Tout cela pointe dans la même direction : la possibilité bien réelle de produire de l’électricité de mille et une façons, y compris à chaque moment de la vie quotidienne.
Dans les années qui viennent vont apparaître de nouvelles familles d’objets électroniques portables, auto-alimentés et n’utilisant aucune source d’énergie externe. Comme le soutient Mithras (ou d’autres), « Ce n'est qu'une question de temps jusqu'à ce que la plupart, voire tous les appareils électroniques portables soient alimentés par la récupération d'énergie. Les avantages évidents de la production d’une énergie propre et illimitée là où on l'utilise établiront une nouvelle norme de l'industrie ».
A plus long terme, sans doute entre 2030 et 2040, des objets statiques ou portés vont contribuer à nous alimenter en énergie de façon continue. Revêtements de sols, murs, semelles de chaussures, matelas et vêtements serviront (aussi) à produire de l’électricité. Toute onde, tout mouvement naturel, toute différence de température, voire le moindre souffle d’air ou goutte de pluie, seront convertis en énergie utilisable — une énergie propre et quasi gratuite.
On comprend dès lors que l’équation électrique issue d’un monde de plus en plus connecté n’est pas forcément aussi problématique qu’on a pu le dire.
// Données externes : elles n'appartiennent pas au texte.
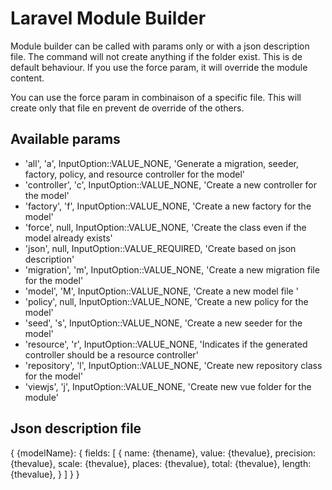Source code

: # Laravel Module Builder


Module builder can be called with params only or with a json description file.
The command will not create anything if the folder exist. This is de default behaviour.
If you use the force param, it will override the module content.

You can use the force param in combinaison of a specific file. This will create only that file en prevent de override of the others.

## Available params

- 'all', 'a', InputOption::VALUE_NONE, 'Generate a migration, seeder, factory, policy, and resource controller for the model'
- 'controller', 'c', InputOption::VALUE_NONE, 'Create a new controller for the model'
- 'factory', 'f', InputOption::VALUE_NONE, 'Create a new factory for the model'
- 'force', null, InputOption::VALUE_NONE, 'Create the class even if the model already exists'
- 'json', null, InputOption::VALUE_REQUIRED, 'Create based on json description'
- 'migration', 'm', InputOption::VALUE_NONE, 'Create a new migration file for the model'
- 'model', 'M', InputOption::VALUE_NONE, 'Create a new model file '
- 'policy', null, InputOption::VALUE_NONE, 'Create a new policy for the model'
- 'seed', 's', InputOption::VALUE_NONE, 'Create a new seeder for the model'
- 'resource', 'r', InputOption::VALUE_NONE, 'Indicates if the generated controller should be a resource controller'
- 'repository', 'l', InputOption::VALUE_NONE, 'Create new repository class for the model'
- 'viewjs', 'j', InputOption::VALUE_NONE, 'Create new vue folder for the module'


## Json description file
{
    {modelName}: {
        fields: [
            {
                name: {thename},
                value: {thevalue},
                precision: {thevalue},
                scale: {thevalue},
                places: {thevalue},
                total: {thevalue},
                length: {thevalue},
            }
        ]
    }
}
L’Internet des objets (IoT), caractérisé par des milliards de capteurs et appareils électroniques communicants, ne va pas forcément nécessiter un accroissement drastique de la production conventionnelle d’énergie. Celle-ci va en fait se déporter — aux objets et aux activités humaines. Au moins pour certaines familles d’applications, l’énergie nécessaire, donc l’électricité, sera omniprésente et abondante.